How to Make Millions by Selling War
Interim Georgian President Nino Burjanadze, right, and the President of the US Committee on NATO, Bruce Jackson, talk to the press at a joint press conference after their meeting in Tbilisi in November 2003. Photo by BESO GULASHVILI/AFP/Getty Images
Last September, a man named Bruce Jackson hosted a party for his vineyard's 2014 wines at his 18th-century Chateau Les Conseillans, which sits in the rolling hills of Bordeaux. The afternoon before the party, he took some guests, among them a documentary filmmaker and a former colleague of mine, for a tour of the estate ground, wearing a bland blue suit that matched his mild, drab persona. With his short, carefully combed gray hair, he resembles the conservative columnist George Will, or any number of the people floating around Washington DC's interlocking social circles of foreign policy think-tankers, defense contractors, and lobbyists, which are in fact the exact circles he moves seamlessly in.
There was a smell in the air of grass, lilacs, and grapes from Jackson's vineyard, which includes a Merlot plot dating back to 1953. Much of the chateau itself was erected in the 1700s, but it now boasts haute bourgeois furnishings with a 2,000-square-foot kitchen (with brand new steel sinks and Swedish faucets).
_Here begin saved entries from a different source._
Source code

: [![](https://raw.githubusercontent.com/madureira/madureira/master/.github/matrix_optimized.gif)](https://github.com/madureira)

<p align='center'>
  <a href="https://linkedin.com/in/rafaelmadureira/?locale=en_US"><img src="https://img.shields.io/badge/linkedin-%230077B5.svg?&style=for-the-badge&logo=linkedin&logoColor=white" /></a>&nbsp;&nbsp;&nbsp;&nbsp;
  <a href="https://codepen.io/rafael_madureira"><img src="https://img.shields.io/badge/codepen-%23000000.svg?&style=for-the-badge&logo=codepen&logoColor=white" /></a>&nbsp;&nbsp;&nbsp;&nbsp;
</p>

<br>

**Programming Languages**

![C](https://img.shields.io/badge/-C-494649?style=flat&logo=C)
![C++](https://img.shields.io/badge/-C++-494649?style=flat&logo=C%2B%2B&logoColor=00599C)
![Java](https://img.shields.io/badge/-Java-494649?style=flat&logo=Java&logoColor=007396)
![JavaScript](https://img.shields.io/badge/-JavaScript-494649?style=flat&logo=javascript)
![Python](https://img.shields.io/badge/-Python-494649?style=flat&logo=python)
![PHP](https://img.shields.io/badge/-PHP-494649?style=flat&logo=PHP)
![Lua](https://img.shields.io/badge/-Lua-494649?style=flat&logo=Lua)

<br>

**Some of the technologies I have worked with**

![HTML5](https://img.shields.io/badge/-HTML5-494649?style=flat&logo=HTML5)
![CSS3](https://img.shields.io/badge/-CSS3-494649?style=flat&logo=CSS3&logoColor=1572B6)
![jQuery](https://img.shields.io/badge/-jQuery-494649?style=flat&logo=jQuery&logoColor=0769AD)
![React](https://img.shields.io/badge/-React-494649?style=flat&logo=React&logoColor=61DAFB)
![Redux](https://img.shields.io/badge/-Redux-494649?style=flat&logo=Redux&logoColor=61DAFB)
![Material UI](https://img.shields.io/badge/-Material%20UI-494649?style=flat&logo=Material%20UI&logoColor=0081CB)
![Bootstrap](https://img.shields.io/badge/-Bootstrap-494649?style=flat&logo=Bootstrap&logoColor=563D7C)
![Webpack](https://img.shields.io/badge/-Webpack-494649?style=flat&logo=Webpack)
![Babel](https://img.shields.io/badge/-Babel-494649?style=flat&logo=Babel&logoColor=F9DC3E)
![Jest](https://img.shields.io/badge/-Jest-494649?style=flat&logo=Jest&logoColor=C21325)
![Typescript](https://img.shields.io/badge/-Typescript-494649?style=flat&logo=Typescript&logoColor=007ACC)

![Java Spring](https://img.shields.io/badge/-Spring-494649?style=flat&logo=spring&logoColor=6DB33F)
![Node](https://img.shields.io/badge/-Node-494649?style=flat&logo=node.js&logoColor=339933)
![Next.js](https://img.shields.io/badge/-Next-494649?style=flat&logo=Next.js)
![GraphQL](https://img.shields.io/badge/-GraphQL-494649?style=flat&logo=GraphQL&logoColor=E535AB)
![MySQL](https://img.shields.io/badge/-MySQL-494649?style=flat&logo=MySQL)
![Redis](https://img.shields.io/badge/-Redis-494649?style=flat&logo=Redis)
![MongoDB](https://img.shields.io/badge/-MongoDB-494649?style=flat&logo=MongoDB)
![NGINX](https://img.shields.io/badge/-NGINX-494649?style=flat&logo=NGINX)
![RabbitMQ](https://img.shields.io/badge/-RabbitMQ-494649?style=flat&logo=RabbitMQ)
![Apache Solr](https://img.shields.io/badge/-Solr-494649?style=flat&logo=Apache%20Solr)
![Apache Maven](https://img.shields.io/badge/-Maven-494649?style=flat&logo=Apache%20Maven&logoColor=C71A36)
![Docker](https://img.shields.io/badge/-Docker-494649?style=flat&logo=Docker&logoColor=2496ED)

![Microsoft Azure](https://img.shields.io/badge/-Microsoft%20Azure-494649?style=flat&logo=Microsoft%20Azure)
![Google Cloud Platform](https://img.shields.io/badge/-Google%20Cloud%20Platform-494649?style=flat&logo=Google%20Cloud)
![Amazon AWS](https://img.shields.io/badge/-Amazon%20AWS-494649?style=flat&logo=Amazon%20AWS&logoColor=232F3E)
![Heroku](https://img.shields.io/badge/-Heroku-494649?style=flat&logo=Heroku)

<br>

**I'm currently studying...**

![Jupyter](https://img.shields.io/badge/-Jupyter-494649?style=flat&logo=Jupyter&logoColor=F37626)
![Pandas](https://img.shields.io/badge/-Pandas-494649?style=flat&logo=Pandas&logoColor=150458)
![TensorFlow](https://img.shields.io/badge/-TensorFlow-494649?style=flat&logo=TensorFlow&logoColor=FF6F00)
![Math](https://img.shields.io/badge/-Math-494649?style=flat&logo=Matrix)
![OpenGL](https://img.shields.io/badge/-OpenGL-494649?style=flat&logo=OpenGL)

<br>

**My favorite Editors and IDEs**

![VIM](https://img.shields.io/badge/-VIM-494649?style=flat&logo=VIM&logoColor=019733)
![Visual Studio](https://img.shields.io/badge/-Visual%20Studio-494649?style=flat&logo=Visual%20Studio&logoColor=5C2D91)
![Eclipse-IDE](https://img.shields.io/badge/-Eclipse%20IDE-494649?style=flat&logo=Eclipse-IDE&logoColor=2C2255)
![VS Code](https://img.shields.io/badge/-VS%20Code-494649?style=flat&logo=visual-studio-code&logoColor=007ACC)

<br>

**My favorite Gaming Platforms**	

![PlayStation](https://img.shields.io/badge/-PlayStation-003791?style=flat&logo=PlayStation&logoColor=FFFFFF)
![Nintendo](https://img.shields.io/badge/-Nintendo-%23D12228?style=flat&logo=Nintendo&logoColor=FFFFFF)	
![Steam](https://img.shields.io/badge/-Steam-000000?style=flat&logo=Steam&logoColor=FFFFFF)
The property includes a pine forest and an impeccable pool whose water appears a dark, warm blue.
For the guests that evening, there would be duck confit, crawfish canapés, and a three-piece jazz band.
"I like the quiet of the Bordeaux and the pace of the wine growing," Jackson said when asked about his new hobby while strolling through the $4 million estate, which is surrounded by springs and woods that are on France's list of ecologically protected sites (he purchased the land in 2011). "It's a slower-paced environment, and you get actually more thinking done."
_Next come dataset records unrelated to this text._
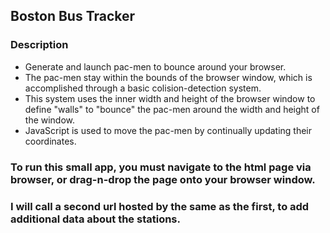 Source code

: ## Boston Bus Tracker 
### Description
- Generate and launch pac-men to bounce around your browser.
- The pac-men stay within the bounds of the browser window, which is accomplished through a basic colision-detection system.
- This system uses the inner width and height of the browser window to define "walls" to "bounce" the pac-men around the width and height of the window.
- JavaScript is used to move the pac-men by continually updating their coordinates. 
### To run this small app, you must navigate to the html page via browser, or drag-n-drop the page onto your browser window.
### I will call a second url hosted by the same as the first, to add additional data about the stations.
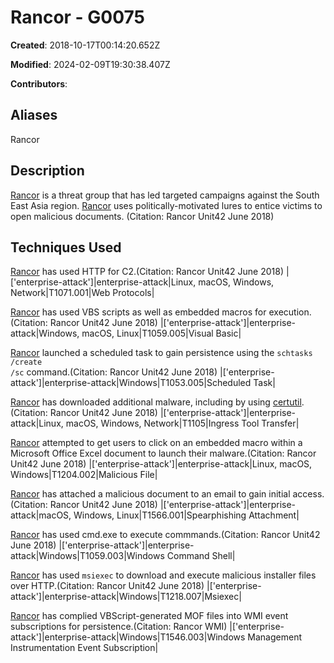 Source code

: # Rancor - G0075

**Created**: 2018-10-17T00:14:20.652Z

**Modified**: 2024-02-09T19:30:38.407Z

**Contributors**: 

## Aliases

Rancor

## Description

[Rancor](https://attack.mitre.org/groups/G0075) is a threat group that has led targeted campaigns against the South East Asia region. [Rancor](https://attack.mitre.org/groups/G0075) uses politically-motivated lures to entice victims to open malicious documents. (Citation: Rancor Unit42 June 2018)

## Techniques Used


[Rancor](https://attack.mitre.org/groups/G0075) has used HTTP for C2.(Citation: Rancor Unit42 June 2018)
|['enterprise-attack']|enterprise-attack|Linux, macOS, Windows, Network|T1071.001|Web Protocols|


[Rancor](https://attack.mitre.org/groups/G0075) has used VBS scripts as well as embedded macros for execution.(Citation: Rancor Unit42 June 2018)
|['enterprise-attack']|enterprise-attack|Windows, macOS, Linux|T1059.005|Visual Basic|


[Rancor](https://attack.mitre.org/groups/G0075) launched a scheduled task to gain persistence using the <code>schtasks /create /sc</code> command.(Citation: Rancor Unit42 June 2018)
|['enterprise-attack']|enterprise-attack|Windows|T1053.005|Scheduled Task|


[Rancor](https://attack.mitre.org/groups/G0075) has downloaded additional malware, including by using [certutil](https://attack.mitre.org/software/S0160).(Citation: Rancor Unit42 June 2018)
|['enterprise-attack']|enterprise-attack|Linux, macOS, Windows, Network|T1105|Ingress Tool Transfer|


[Rancor](https://attack.mitre.org/groups/G0075) attempted to get users to click on an embedded macro within a Microsoft Office Excel document to launch their malware.(Citation: Rancor Unit42 June 2018)
|['enterprise-attack']|enterprise-attack|Linux, macOS, Windows|T1204.002|Malicious File|


[Rancor](https://attack.mitre.org/groups/G0075) has attached a malicious document to an email to gain initial access.(Citation: Rancor Unit42 June 2018)
|['enterprise-attack']|enterprise-attack|macOS, Windows, Linux|T1566.001|Spearphishing Attachment|


[Rancor](https://attack.mitre.org/groups/G0075) has used cmd.exe to execute commmands.(Citation: Rancor Unit42 June 2018)
|['enterprise-attack']|enterprise-attack|Windows|T1059.003|Windows Command Shell|


[Rancor](https://attack.mitre.org/groups/G0075) has used <code>msiexec</code> to download and execute malicious installer files over HTTP.(Citation: Rancor Unit42 June 2018)
|['enterprise-attack']|enterprise-attack|Windows|T1218.007|Msiexec|


[Rancor](https://attack.mitre.org/groups/G0075) has complied VBScript-generated MOF files into WMI event subscriptions for persistence.(Citation: Rancor WMI)
|['enterprise-attack']|enterprise-attack|Windows|T1546.003|Windows Management Instrumentation Event Subscription|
My former colleague, hoping to prod Jackson on foreign policy, turned the conversation to Iraq, where that very day 17 people had been killed in bombings and shootings and a mass grave containing the bodies of 15 truck drivers had been discovered. That sort of bad day has been horrifically common since US troops deposed Saddam Hussein in 2003, with the Islamic State recently beheading American journalists, conducting mass executions of Iraqi soldiers, and attracting recruits from across the West with horrific propaganda videos.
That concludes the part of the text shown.